** WORK TO BE COMPLETED **
Your output should be the lines of the data that follow, reproduced exactly from the first through the line bearing "En statistiques et".

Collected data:
###

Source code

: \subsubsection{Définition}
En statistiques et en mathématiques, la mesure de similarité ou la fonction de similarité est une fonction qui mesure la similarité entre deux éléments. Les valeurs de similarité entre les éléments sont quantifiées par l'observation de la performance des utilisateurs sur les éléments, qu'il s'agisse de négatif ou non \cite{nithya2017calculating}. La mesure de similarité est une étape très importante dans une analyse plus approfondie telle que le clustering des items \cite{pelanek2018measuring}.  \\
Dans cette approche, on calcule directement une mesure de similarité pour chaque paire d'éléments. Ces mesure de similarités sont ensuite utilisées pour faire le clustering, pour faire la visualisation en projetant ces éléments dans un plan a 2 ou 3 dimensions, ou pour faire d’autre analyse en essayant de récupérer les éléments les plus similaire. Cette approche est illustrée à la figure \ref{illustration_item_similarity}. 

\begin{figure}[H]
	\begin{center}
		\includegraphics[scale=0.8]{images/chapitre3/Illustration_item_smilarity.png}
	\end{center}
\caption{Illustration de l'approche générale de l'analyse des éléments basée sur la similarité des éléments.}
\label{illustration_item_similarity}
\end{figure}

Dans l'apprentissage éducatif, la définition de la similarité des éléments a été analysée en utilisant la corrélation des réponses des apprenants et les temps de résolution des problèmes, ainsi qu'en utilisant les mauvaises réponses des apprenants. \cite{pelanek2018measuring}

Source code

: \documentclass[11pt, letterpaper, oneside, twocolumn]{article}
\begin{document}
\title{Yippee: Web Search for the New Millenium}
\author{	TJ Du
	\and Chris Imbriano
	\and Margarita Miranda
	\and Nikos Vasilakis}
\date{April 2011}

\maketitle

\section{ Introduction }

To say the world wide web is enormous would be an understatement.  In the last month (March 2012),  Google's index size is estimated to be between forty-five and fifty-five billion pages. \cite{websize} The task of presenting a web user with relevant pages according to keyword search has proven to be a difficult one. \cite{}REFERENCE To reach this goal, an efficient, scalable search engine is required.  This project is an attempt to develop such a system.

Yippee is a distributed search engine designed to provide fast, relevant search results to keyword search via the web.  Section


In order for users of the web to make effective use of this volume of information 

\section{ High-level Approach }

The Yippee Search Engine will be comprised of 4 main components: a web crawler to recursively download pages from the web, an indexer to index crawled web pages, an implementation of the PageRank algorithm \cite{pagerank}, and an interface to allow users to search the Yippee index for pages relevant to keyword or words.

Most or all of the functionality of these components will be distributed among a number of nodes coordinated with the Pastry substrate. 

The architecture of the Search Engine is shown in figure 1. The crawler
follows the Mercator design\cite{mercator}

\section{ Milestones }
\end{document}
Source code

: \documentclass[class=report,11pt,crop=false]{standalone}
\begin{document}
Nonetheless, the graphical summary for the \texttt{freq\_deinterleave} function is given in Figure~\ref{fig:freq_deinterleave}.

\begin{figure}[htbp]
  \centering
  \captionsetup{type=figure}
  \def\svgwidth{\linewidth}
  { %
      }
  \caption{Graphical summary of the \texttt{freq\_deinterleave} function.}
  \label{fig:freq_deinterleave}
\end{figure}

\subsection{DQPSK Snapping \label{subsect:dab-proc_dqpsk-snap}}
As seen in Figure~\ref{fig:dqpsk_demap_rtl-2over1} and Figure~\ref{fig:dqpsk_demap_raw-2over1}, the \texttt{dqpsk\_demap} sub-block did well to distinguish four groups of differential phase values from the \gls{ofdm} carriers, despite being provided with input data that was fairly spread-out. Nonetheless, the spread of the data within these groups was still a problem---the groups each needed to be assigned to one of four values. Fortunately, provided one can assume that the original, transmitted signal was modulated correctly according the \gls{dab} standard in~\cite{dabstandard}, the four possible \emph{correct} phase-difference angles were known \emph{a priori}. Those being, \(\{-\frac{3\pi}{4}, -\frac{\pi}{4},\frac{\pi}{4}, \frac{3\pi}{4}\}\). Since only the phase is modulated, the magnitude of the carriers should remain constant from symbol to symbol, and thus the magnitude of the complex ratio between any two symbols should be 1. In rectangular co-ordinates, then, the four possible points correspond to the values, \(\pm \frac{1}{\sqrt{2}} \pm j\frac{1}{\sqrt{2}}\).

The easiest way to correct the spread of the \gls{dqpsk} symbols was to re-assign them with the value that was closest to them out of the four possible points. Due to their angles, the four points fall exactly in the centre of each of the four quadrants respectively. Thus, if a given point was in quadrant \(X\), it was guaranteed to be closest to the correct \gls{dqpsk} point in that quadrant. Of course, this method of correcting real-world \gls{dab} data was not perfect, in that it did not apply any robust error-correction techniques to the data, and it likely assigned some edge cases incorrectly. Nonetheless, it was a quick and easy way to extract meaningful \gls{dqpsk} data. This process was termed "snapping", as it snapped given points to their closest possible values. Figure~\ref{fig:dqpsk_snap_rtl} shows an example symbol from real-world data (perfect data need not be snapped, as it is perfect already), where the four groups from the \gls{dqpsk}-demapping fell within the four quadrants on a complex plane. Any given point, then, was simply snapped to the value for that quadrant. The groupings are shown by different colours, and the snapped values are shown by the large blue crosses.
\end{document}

###

** OUTPUT OF THE EXERCISE **
Source code

: \subsubsection{Définition}
En statistiques et en mathématiques, la mesure de similarité ou la fonction de similarité est une fonction qui mesure la similarité entre deux éléments. Les valeurs de similarité entre les éléments sont quantifiées par l'observation de la performance des utilisateurs sur les éléments, qu'il s'agisse de négatif ou non \cite{nithya2017calculating}. La mesure de similarité est une étape très importante dans une analyse plus approfondie telle que le clustering des items \cite{pelanek2018measuring}.  \\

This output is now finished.